The bells rang at midnight.

They never rang at midnight.

Evin woke to the sound already vibrating through his bones—low, deliberate, wrong.

Not the call to prayer. Not the marking of hours.

This was a summons.

The dormitory stirred in confused fragments. Someone whispered. Someone else cursed softly. Rell was already sitting up, eyes sharp, jaw tight.

"Don't move yet," Rell murmured. "Listen."

Footsteps.

Not handlers.

Too measured. Too many.

Boots struck stone in perfect cadence, spreading through the undercatacombs like a tightening net. Doors opened down the corridor. Names were called—quietly, efficiently.

Then—

"Evin Veylan."

The name landed like a blade.

Rell's hand shot out, gripping Evin's wrist. "Don't answer fast," he whispered. "Make them repeat it."

Evin swallowed.

"Evin Veylan," the voice came again, closer now. Calm. Certain. "Present yourself."

The shadows around Evin's cot thickened instinctively, pressing in like breath held too long.

No, he thought sharply.

They obeyed.

Barely.

Evin stood.

The door slid open without a sound.

Three figures waited outside.

Not priests.

Not knights.

Inquisitors.

Their armor was matte black, etched with silver scripture that did not bless—it defined. No helms. No visible weapons. Their faces were bare, expressions neutral, eyes empty in the way of people who had long ago outsourced judgment.

The one in front inclined his head. "You have been observed."

Evin said nothing.

"That is not an accusation," the Inquisitor continued. "It is a statement."
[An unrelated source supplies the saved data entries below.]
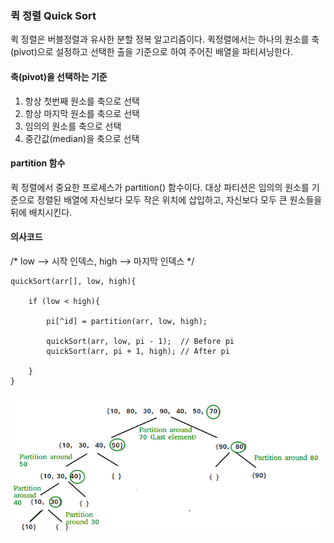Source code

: ### 퀵 정렬 Quick Sort

퀵 정렬은 버블정렬과 유사한 분할 정복 알고리즘이다. 퀵정렬에서는 하나의 원소를 축(pivot)으로 설정하고 선택한 출을 기준으로 하여 주어진 배열을 파티셔닝한다.

#### 축(pivot)을 선택하는 기준
1. 항상 첫번째 원소를 축으로 선택
2. 항상 마지막 원소를 축으로 선택
3. 임의의 원소를 축으로 선택
4. 중간값(median)을 축으로 선택 

#### partition 함수

퀵 정렬에서 중요한 프로세스가 partition() 함수이다. 
대상 파티션은 임의의 원소를 기준으로 정렬된 배열에 자신보다 모두 작은 위치에 삽입하고, 자신보다 모두 큰 원소들을 뒤에 배치시킨다.




#### 의사코드

/* low  --> 시작 인덱스,  high  --> 마지막 인덱스 */

```
quickSort(arr[], low, high){

    if (low < high){

        pi[^id] = partition(arr, low, high);

        quickSort(arr, low, pi - 1);  // Before pi
        quickSort(arr, pi + 1, high); // After pi

    }
}
```

![alt text](QuickSort2.png )


[^id]:pi 는 파티셔닝 인덱스로서, arr[pi]는 현재 올바른 위치에 있음.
Rell moved to stand beside him.

The Inquisitor's gaze flicked to Rell—dismissive. "Not you."

"I'm not leaving," Rell said.

The Inquisitor smiled faintly.

Rell screamed.

He hit the floor hard, body locking as invisible pressure crushed him down. Not magic. Not force.

Authority.

Evin lunged forward without thinking.

The Veil surged.

The shadows leapt—

And stopped.

Pain detonated behind Evin's eyes. He dropped to one knee, gasping, the world warping as something clamped down on the Veil itself.

"Correction," the Inquisitor said mildly. "You will not do that again."

Evin's vision swam. Blood dripped from his nose onto the stone.

"You felt that," the Inquisitor continued. "Good. It means the anomaly is responsive."

Anomaly.

Not person.

Not summoned.

The Inquisitor gestured down the corridor. "Walk."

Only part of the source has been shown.